Judge of the United States District Court for the Eastern District of Virginia
- In office March 4, 1931 – October 23, 1943
- Appointed by: Herbert Hoover
- Preceded by: Duncan Lawrence Groner
- Succeeded by: Charles Sterling Hutcheson

Personal details
- Born: September 26, 1879 Alamance County, North Carolina
- Died: October 23, 1943 (aged 64) Norfolk, Virginia
- Education: University of Virginia School of Law

= Luther B. Way =

American judge

Luther Bynum Way (September 26, 1879 – October 23, 1943) was a United States district judge of the United States District Court for the Eastern District of Virginia.

==Early and family life==

Born in Alamance County, North Carolina, Way graduated from the University of Virginia School of Law in 1907. He married Ione Hornaday, and they had three sons: Franklin (b. 1911), Luther Jr. (b. 1913) and O. Newton (b. 1915).

== Legal career ==
Admitted to the Virginia bar, Way was in private practice in Norfolk from 1907 to 1922, and tried to revitalize the Republican party in the Tidewater region.

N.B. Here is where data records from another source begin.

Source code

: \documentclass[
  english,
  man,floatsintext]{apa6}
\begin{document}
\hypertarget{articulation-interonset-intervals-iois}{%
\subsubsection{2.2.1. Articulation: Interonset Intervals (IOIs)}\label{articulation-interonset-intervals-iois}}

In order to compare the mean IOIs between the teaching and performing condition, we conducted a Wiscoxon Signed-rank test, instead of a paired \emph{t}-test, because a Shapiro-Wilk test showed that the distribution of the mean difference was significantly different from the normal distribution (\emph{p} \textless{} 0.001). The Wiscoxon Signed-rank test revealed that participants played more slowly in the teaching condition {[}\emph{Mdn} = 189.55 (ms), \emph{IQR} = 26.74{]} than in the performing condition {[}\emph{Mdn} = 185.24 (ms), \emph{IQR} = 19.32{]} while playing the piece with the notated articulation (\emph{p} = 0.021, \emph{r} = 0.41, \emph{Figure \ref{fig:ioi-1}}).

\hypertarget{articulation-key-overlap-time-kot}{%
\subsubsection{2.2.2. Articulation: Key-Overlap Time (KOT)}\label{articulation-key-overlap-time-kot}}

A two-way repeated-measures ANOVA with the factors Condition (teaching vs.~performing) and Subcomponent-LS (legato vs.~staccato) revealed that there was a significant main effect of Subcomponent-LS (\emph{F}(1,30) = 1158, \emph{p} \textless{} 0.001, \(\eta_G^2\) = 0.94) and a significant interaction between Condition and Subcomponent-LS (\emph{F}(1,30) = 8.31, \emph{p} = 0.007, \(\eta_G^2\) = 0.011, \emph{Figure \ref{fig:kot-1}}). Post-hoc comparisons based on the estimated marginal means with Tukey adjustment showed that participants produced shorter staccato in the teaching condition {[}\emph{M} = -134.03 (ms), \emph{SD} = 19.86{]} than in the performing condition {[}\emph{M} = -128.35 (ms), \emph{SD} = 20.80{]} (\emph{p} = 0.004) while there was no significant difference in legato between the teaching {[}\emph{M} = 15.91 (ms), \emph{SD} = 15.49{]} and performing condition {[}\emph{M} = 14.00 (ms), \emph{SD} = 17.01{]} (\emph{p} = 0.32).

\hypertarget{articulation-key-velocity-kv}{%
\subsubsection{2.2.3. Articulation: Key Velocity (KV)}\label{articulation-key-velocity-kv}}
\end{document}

As campaign manager for Menalcus Lankford, he did twice secure his friend's election to Congress. He was a special assistant to the United States Attorney in the United States Department of Justice in 1922. He was in private practice in Norfolk, Virginia from 1923 to 1931, and widely endorsed for the judicial post.

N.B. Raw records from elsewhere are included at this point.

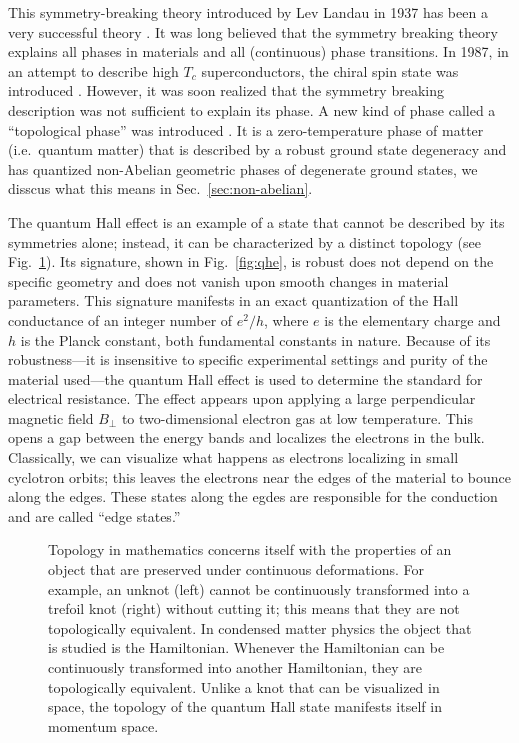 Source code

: This symmetry-breaking theory introduced by Lev Landau in 1937 has been a very successful theory \cite{Landau1937}.  %
It was long believed that the symmetry breaking theory explains all phases in materials and all (continuous) phase transitions.
In 1987, in an attempt to describe high $T_c$ superconductors, the chiral spin state was introduced \cite{Kalmeyer1987}.
However, it was soon realized that the symmetry breaking description was not sufficient to explain its phase.
A new kind of phase called a ``topological phase'' was introduced \cite{Wen1989,XiaoGang1990}.
It is a zero-temperature phase of matter (i.e.~quantum matter) that is described by a robust ground state degeneracy and has quantized non-Abelian geometric phases of degenerate ground states, we disscus what this means in Sec.~\ref{sec:non-abelian}.

The quantum Hall effect is an example of a state that cannot be described by its symmetries alone; instead, it can be characterized by a distinct topology (see Fig.~\ref{fig:knots}).  %
Its signature, shown in Fig.~\ref{fig:qhe}, is robust does not depend on the specific geometry and does not vanish upon smooth changes in material parameters.
This signature manifests in an exact quantization of the Hall conductance of an integer number of $e^2/h$, where $e$ is the elementary charge and $h$ is the Planck constant, both fundamental constants in nature.
Because of its robustness---it is insensitive to specific experimental settings and purity of the material used---the quantum Hall effect is used to determine the standard for electrical resistance. %
The effect appears upon applying a large perpendicular magnetic field $B_\perp$ to two-dimensional electron gas at low temperature.
This opens a gap between the energy bands and localizes the electrons in the bulk.
Classically, we can visualize what happens as electrons localizing in small cyclotron orbits; this leaves the electrons near the edges of the material to bounce along the edges.
These states along the egdes are responsible for the conduction and are called ``edge states.''

\begin{figure}[!htb]
\centering
\caption{
Topology in mathematics concerns itself with the properties of an object that are preserved under continuous deformations.
For example, an unknot (left) cannot be continuously transformed into a trefoil knot (right) without cutting it; this means that they are not topologically equivalent.
In condensed matter physics the object that is studied is the Hamiltonian.
Whenever the Hamiltonian can be continuously transformed into another Hamiltonian, they are topologically equivalent.
Unlike a knot that can be visualized in space, the topology of the quantum Hall state manifests itself in momentum space.
\label{fig:knots}}
\end{figure}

==Federal judicial service==

On February 21, 1931, President Herbert Hoover nominated Way to a seat on the United States District Court for the Eastern District of Virginia when Judge Duncan Lawrence Groner was promoted to the U.S. Court of Appeals for the District of Columbia Circuit. The United States Senate confirmed Way on March 2, 1931, and he received his commission on March 4, 1931. He served in that capacity until his death on October 23, 1943, in Norfolk.

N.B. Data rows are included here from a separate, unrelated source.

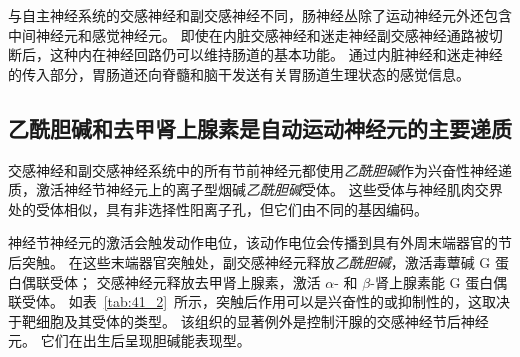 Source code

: 与自主神经系统的交感神经和副交感神经不同，肠神经丛除了运动神经元外还包含中间神经元和感觉神经元。
即使在内脏交感神经和迷走神经副交感神经通路被切断后，这种内在神经回路仍可以维持肠道的基本功能。
通过内脏神经和迷走神经的传入部分，胃肠道还向脊髓和脑干发送有关胃肠道生理状态的感觉信息。



\subsection{乙酰胆碱和去甲肾上腺素是自动运动神经元的主要递质}

交感神经和副交感神经系统中的所有节前神经元都使用\textit{乙酰胆碱}作为兴奋性神经递质，激活神经节神经元上的离子型烟碱\textit{乙酰胆碱}受体。
这些受体与神经肌肉交界处的受体相似，具有非选择性阳离子孔，但它们由不同的基因编码。


神经节神经元的激活会触发动作电位，该动作电位会传播到具有外周末端器官的节后突触。
在这些末端器官突触处，副交感神经元释放\textit{乙酰胆碱}，激活毒蕈碱 G 蛋白偶联受体；
交感神经元释放去甲肾上腺素，激活 $\alpha$- 和 $\beta$-肾上腺素能 G 蛋白偶联受体。
如表~\ref{tab:41_2}~所示，突触后作用可以是兴奋性的或抑制性的，这取决于靶细胞及其受体的类型。
该组织的显著例外是控制汗腺的交感神经节后神经元。
它们在出生后呈现胆碱能表现型。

Because of the Great Depression, bankruptcies and receiverships (including of the Norfolk Southern Railway) in 1932, dominated his docket. Until Prohibition ended in December 1933, he also heard many liquor cases, as the Internal Revenue Service campaigned against untaxed liquor. He also was scheduled to hear the Curtiss Wright Corporation's libel suit against famed aviator Billy Mitchell, which was dismissed after Mitchell's death in 1936. During the New Deal, Judge Way heard cases concerning constitutionality of the Agricultural Adjustment Act, which the U.S. Supreme Court ultimately ruled unconstitutional. He also upheld the Railway Labor Act in 1934, deciding against the Virginian Railway and in favor of AFL Railway Employees Union No. 40. In 1935, he was joined by Judge Robert N. Pollard, the first Democrat to become a judge in the district since the Civil War, and they would sit on several 3-judge panels in the next years.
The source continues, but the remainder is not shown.